Artist, Potter & Soldier
Born Linwood Robert Steven South on 1 February 1923 at Bruce Rock, Western Australia, the son of Robert South a wheat farmer and Dorothy née Dolton; his parents separated when Perceval was eighteen months old and until 1934 he lived with his father (“a tireless, hard worker and impressive farmer…(but) feared for his impulsive temper and occasional violent outbursts”) until his mother’s marriage to William de Burgh Perceval. He then changed his name by deed poll. He won a bursary at Trinity Grammar where he gained an appreciation of drawing but was largely untrained; at the age of fifteen he suffered from a bout of poliomyelitits (polio) that left him permanently lame in his lower right leg.

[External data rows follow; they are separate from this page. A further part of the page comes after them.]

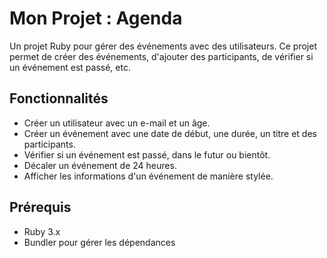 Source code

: # Mon Projet : Agenda

Un projet Ruby pour gérer des événements avec des utilisateurs. Ce projet permet de créer des événements, d'ajouter des participants, de vérifier si un événement est passé, etc.

## Fonctionnalités

- Créer un utilisateur avec un e-mail et un âge.
- Créer un événement avec une date de début, une durée, un titre et des participants.
- Vérifier si un événement est passé, dans le futur ou bientôt.
- Décaler un événement de 24 heures.
- Afficher les informations d'un événement de manière stylée.

## Prérequis

- Ruby 3.x
- Bundler pour gérer les dépendances

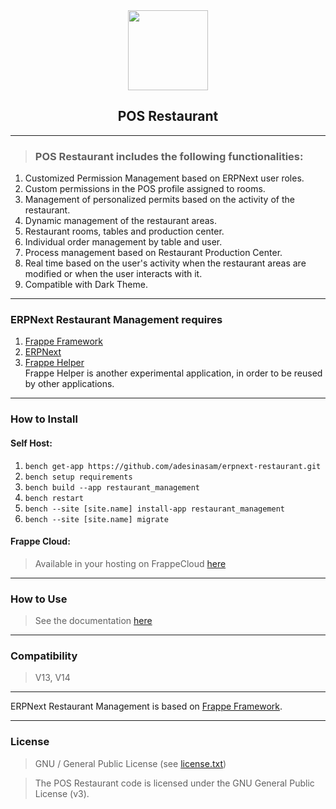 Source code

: <div align = "center">
    <img src = "https://frappecloud.com/files/pos-restaurant.webp" height = "128">
    <h2>POS Restaurant</h2>
</div>

___
> ### POS Restaurant includes the following functionalities:

1. Customized Permission Management based on ERPNext user roles.
2. Custom permissions in the POS profile assigned to rooms.
3. Management of personalized permits based on the activity of the restaurant.
4. Dynamic management of the restaurant areas.
5. Restaurant rooms, tables and production center.
6. Individual order management by table and user.
7. Process management based on Restaurant Production Center.
8. Real time based on the user's activity when the restaurant areas are modified or when the user interacts with it.
9. Compatible with Dark Theme.

___
### ERPNext Restaurant Management requires
1. [Frappe Framework](https://github.com/quantumbitcore/frappe_helper.git)
2. [ERPNext](https://github.com/frappe/erpnext.git)
3. [Frappe Helper](https://github.com/quantumbitcore/frappe_helper.git)<br>
    Frappe Helper is another experimental application, in order to be reused by other applications.

___
### How to Install

#### Self Host:
1. `bench get-app https://github.com/adesinasam/erpnext-restaurant.git`
2. `bench setup requirements`
3. `bench build --app restaurant_management`
4. `bench restart`
5. `bench --site [site.name] install-app restaurant_management`
6. `bench --site [site.name] migrate`

#### Frappe Cloud:
>Available in your hosting on FrappeCloud [here](https://frappecloud.com/marketplace/apps/restaurant_management)

___
### How to Use
> See the documentation [here](https://github.com/quantumbitcore/erpnext-restaurant/wiki)

___
### Compatibility
> V13, V14

___
ERPNext Restaurant Management is based on [Frappe Framework](https://github.com/frappe/frappe).

___

### License
> GNU / General Public License (see [license.txt](license.txt))

> The POS Restaurant code is licensed under the GNU General Public License (v3).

In December 1941 Perceval voluntarily enlisted in the army and joined the Cartographic Company where he met Arthur Boyd (q.v.) but was discharged after eight months and moved into the Boyd family home at Open Country – Murrumbeena (“the guest who came to stay”); he fell in love with Boyd’s younger sister Mary whom he married in November 1944 and with others helped to establish “Arthur Merric Boyd (AMB) Pottery” (500 Neerim Road, Murrumbeena) having temporarily abandoned painting from 1950 until 1954. The last surviving member of the avant-garde group of artists known as the “Angry Penguins” that profoundly redefined the Australian art scene in the 1940s, Perceval was described as “the humanist and poet” of the group.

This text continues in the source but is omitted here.